The two scariest thoughts about tornadoes: They strike randomly, and the deadly damage is total.
The two scariest thoughts about tornadoes: They strike randomly, and the deadly damage is total. Despite improved forecasting, they still come as a shock, with victims getting minutes of warning. Many occur at night while we are asleep.
After the devastation caused last week in Moore, Okla. — killing 24 people, and creating $2 billion worth of damage — the natural question is what are the chances of something similar happening here?
Here are five things you need to know about tornadoes, gleaned from a variety of research sources:
1 WHAT ARE STARK COUNTY’S CHANCES?
We are on the eastern edge of the Midwestern Tornado Alley. Ohio averages 16 tornadoes a season from April through July. The insurance industry ranks Stark County a low risk for tornado damage.
Four tornadoes have struck locally since 1916 and three since 1966. The last one, in 2002, caused $45 million in damages in Jackson Township. Stark tornado deaths total three since 1916. These are the official records. Victims often call damage tornado-related when it actually is windstorm-related.
Risk of tornado damage here is about the same as Ohio’s. The state ranks last of the 18 states where tornadoes most commonly appear.
2 WHAT CAUSES TORNADOES?
Unusually cold air above unstable, very warm, humid air. Where they collide forms a high-wind shear. Twisting winds concentrate to form funnel clouds. They become tornadoes when they reach ground.
On weather radar, cloud hook echoes indicate possible tornadoes. On the ground, look for swirling clouds dropping from lines of thunderstorms.
In Ohio, most tornado warnings occur between 2 and 10 p.m. with June generating the most occurrences, usually from west to east.
3 WHAT ABOUT WEATHER REPORTS?
There are two parts: Tornado potential of storms (issued in “tornado watch” advisories) and spotted tornadoes (issued in warnings). An advisory is a forecast, meaning be alert for trouble. Meteorologists call a warning a “nowcast,” demanding we take cover immediately.

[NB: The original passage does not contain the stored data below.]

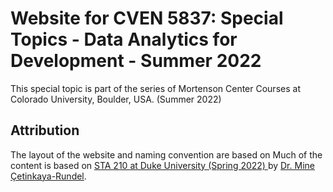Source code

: # Website for CVEN 5837: Special Topics - Data Analytics for Development - Summer 2022

This special topic is part of the series of Mortenson Center Courses at Colorado University, Boulder, USA. (Summer 2022)

## Attribution

The layout of the website and naming convention are based on Much of the content is based on [STA 210 at Duke University (Spring 2022)
](https://github.com/sta210-s22/website) by [Dr. Mine Çetinkaya-Rundel](https://mine-cr.com/).



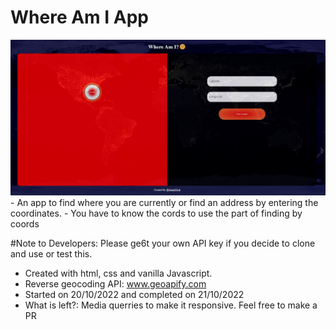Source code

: # Where Am I App

<img src='whereami.png'>
- An app to find where you are currently or find an address by entering the coordinates.
- You have to know the cords to use the part of finding by coords

#Note to Developers:
Please ge6t your own API key if you decide to clone and use or test this.

- Created with html, css and vanilla Javascript.
- Reverse geocoding API: www.geoapify.com
- Started on 20/10/2022 and completed on 21/10/2022
- What is left?: Media querries to make it responsive. Feel free to make a PR
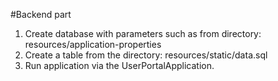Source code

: #Backend part
1. Create database with parameters such as from directory: resources/application-properties
2. Create a table from the directory: resources/static/data.sql
3. Run application via the UserPortalApplication.



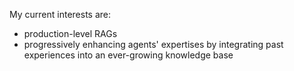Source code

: My current interests are:
- production-level RAGs
- progressively enhancing agents' expertises by integrating past experiences into an ever-growing knowledge base
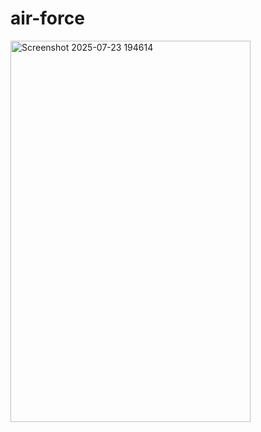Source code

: # air-force
<img width="384" height="610" alt="Screenshot 2025-07-23 194614" src="https://github.com/user-attachments/assets/e4db96b8-431b-4b05-ba4c-e583a8e9a9fc" />
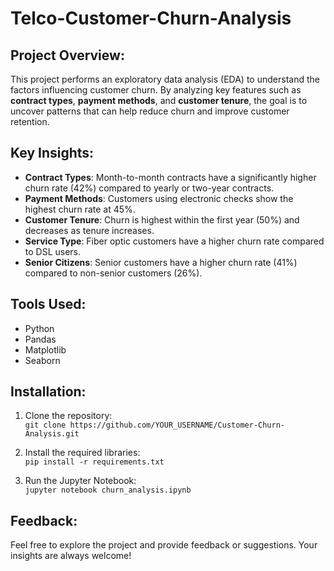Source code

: # Telco-Customer-Churn-Analysis

## Project Overview:
This project performs an exploratory data analysis (EDA) to understand the factors influencing customer churn. By analyzing key features such as **contract types**, **payment methods**, and **customer tenure**, the goal is to uncover patterns that can help reduce churn and improve customer retention.

## Key Insights:
- **Contract Types**: Month-to-month contracts have a significantly higher churn rate (42%) compared to yearly or two-year contracts.
- **Payment Methods**: Customers using electronic checks show the highest churn rate at 45%.
- **Customer Tenure**: Churn is highest within the first year (50%) and decreases as tenure increases.
- **Service Type**: Fiber optic customers have a higher churn rate compared to DSL users.
- **Senior Citizens**: Senior customers have a higher churn rate (41%) compared to non-senior customers (26%).

## Tools Used:
- Python
- Pandas
- Matplotlib
- Seaborn

## Installation:
1. Clone the repository:  
   `git clone https://github.com/YOUR_USERNAME/Customer-Churn-Analysis.git`

2. Install the required libraries:  
   `pip install -r requirements.txt`

3. Run the Jupyter Notebook:  
   `jupyter notebook churn_analysis.ipynb`

## Feedback:
Feel free to explore the project and provide feedback or suggestions. Your insights are always welcome!
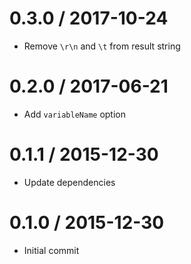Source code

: 0.3.0 / 2017-10-24
==================
- Remove `\r\n` and `\t` from result string

0.2.0 / 2017-06-21
==================
- Add `variableName` option

0.1.1 / 2015-12-30
==================
- Update dependencies

0.1.0 / 2015-12-30
==================
- Initial commit
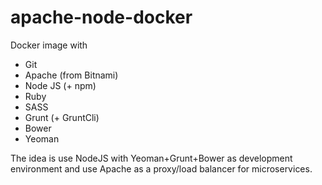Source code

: # apache-node-docker

Docker image with 
- Git
- Apache (from Bitnami)
- Node JS (+ npm)
- Ruby
- SASS
- Grunt (+ GruntCli)
- Bower
- Yeoman

The idea is use NodeJS with Yeoman+Grunt+Bower as development environment and use Apache as a proxy/load balancer for microservices.
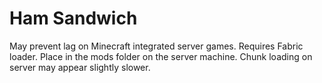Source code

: # Ham Sandwich
May prevent lag on Minecraft integrated server games.  Requires Fabric loader. Place in the mods folder on the server machine. Chunk loading on server may appear slightly slower.
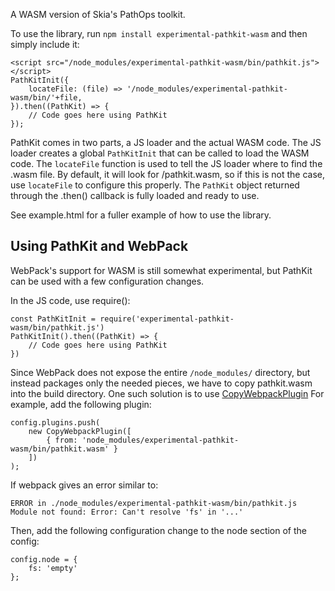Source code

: A WASM version of Skia's PathOps toolkit.

To use the library, run `npm install experimental-pathkit-wasm` and then simply include it:

    <script src="/node_modules/experimental-pathkit-wasm/bin/pathkit.js"></script>
    PathKitInit({
        locateFile: (file) => '/node_modules/experimental-pathkit-wasm/bin/'+file,
    }).then((PathKit) => {
        // Code goes here using PathKit
    });

PathKit comes in two parts, a JS loader and the actual WASM code. The JS loader creates
a global `PathKitInit` that can be called to load the WASM code. The `locateFile` function
is used to tell the JS loader where to find the .wasm file. By default, it will
look for /pathkit.wasm, so if this is not the case, use `locateFile` to configure
this properly.
The `PathKit` object returned through the .then() callback is fully loaded and ready to use.

See example.html for a fuller example of how to use the library.

Using PathKit and WebPack
-------------------------

WebPack's support for WASM is still somewhat experimental, but PathKit can be
used with a few configuration changes.

In the JS code, use require():

    const PathKitInit = require('experimental-pathkit-wasm/bin/pathkit.js')
    PathKitInit().then((PathKit) => {
        // Code goes here using PathKit
    })

Since WebPack does not expose the entire `/node_modules/` directory, but instead
packages only the needed pieces, we have to copy pathkit.wasm into the build directory.
One such solution is to use [CopyWebpackPlugin](https://github.com/webpack-contrib/copy-webpack-plugin)
For example, add the following plugin:

    config.plugins.push(
        new CopyWebpackPlugin([
            { from: 'node_modules/experimental-pathkit-wasm/bin/pathkit.wasm' }
        ])
    );

If webpack gives an error similar to:

    ERROR in ./node_modules/experimental-pathkit-wasm/bin/pathkit.js
    Module not found: Error: Can't resolve 'fs' in '...'

Then, add the following configuration change to the node section of the config:

    config.node = {
        fs: 'empty'
    };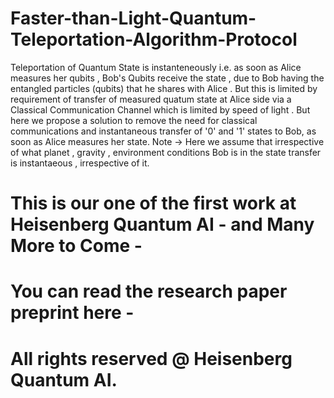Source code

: # Faster-than-Light-Quantum-Teleportation-Algorithm-Protocol

Teleportation of Quantum State is instanteneously i.e. as soon as Alice measures her qubits , Bob's Qubits receive the state , due to Bob having the entangled particles (qubits) that he shares with Alice . But this is limited by requirement of transfer of measured quatum state at Alice side via a Classical Communication Channel which is limited by speed of light . But here we propose a solution to remove the need for classical communications and instantaneous transfer of '0' and '1' states to Bob, as soon as Alice measures her state. Note -> Here we assume that irrespective of what planet , gravity , environment conditions Bob is in the state transfer is instantaeous , irrespective of it.

# This is our one of the first work at Heisenberg Quantum AI - and Many More to Come - 
# You can read the research paper preprint here - 


# All rights reserved @ Heisenberg Quantum AI.
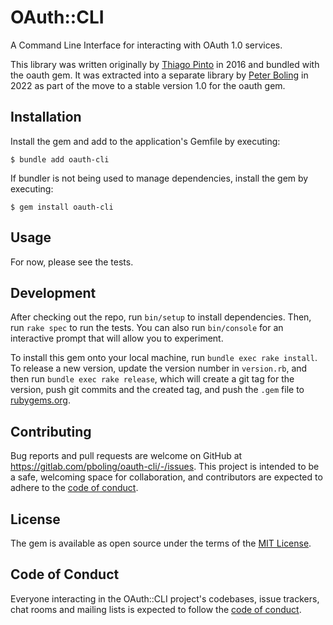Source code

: # OAuth::CLI

A Command Line Interface for interacting with OAuth 1.0 services.

This library was written originally by [Thiago Pinto](https://github.com/thiagopintodev) in 2016 and bundled with the oauth gem.
It was extracted into a separate library by [Peter Boling](https://railsbling.com) in 2022 as part of the move to a stable version 1.0 for the oauth gem.

## Installation

Install the gem and add to the application's Gemfile by executing:

    $ bundle add oauth-cli

If bundler is not being used to manage dependencies, install the gem by executing:

    $ gem install oauth-cli

## Usage

For now, please see the tests.

## Development

After checking out the repo, run `bin/setup` to install dependencies. Then, run `rake spec` to run the tests. You can also run `bin/console` for an interactive prompt that will allow you to experiment.

To install this gem onto your local machine, run `bundle exec rake install`. To release a new version, update the version number in `version.rb`, and then run `bundle exec rake release`, which will create a git tag for the version, push git commits and the created tag, and push the `.gem` file to [rubygems.org](https://rubygems.org).

## Contributing

Bug reports and pull requests are welcome on GitHub at https://gitlab.com/pboling/oauth-cli/-/issues. This project is intended to be a safe, welcoming space for collaboration, and contributors are expected to adhere to the [code of conduct](https://gitlab.com/pboling/oauth-cli/-/blob/main/CODE_OF_CONDUCT.md).

## License

The gem is available as open source under the terms of the [MIT License](https://opensource.org/licenses/MIT).

## Code of Conduct

Everyone interacting in the OAuth::CLI project's codebases, issue trackers, chat rooms and mailing lists is expected to follow the [code of conduct](https://gitlab.com/pboling/oauth-cli/-/blob/main/CODE_OF_CONDUCT.md).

Tornado advisories may be issued up to two days ahead. Warnings may be up to 20 minutes before tornadoes reach an area. Storm sirens are sounded during warnings.
4 WHAT CAN WE DO?
Create a storm plan with your family.
Be aware of storm reports on TV, NOAA weather radio and online. The signs that a tornado is approaching are:
• Dark or green-colored sky
• Large, dark, low-flying cloud
• Large hail
• Loud roar sounding like a train
Note that flying debris causes the most injuries, especially exploding windows.
Activate your storm plan by sending all to a shelter area inside your house. This could be a central hallway or an internal bathroom or closet without windows on the lowest floor. The safest area is the basement, if you have it.
Page 2 of 2 - For added protection, seek shelter under a heavy table or workbench. A blanket or sleeping bag affords some protection against flying debris.
Evacuate a mobile home immediately and go to a nearby building shelter or basement.
If caught in a vehicle, stop, get out and seek shelter in a nearby building or in a culvert, depression or ravine. Lie down flat and protect your head with your arms. Never shelter under your vehicle.
5 AM I COVERED?
Tornado damage is covered under the windstorm-peril clause of homeowners’ insurance. Drivers having comprehensive auto insurance are covered under the “other than collision” clause of their policies. This includes windstorm and hail damage.
Federal loans may be available for areas hard hit by storms if they are declared disaster areas. The Federal Emergency Management Agency may provide temporary shelter and food along with local agencies such as the Red Cross.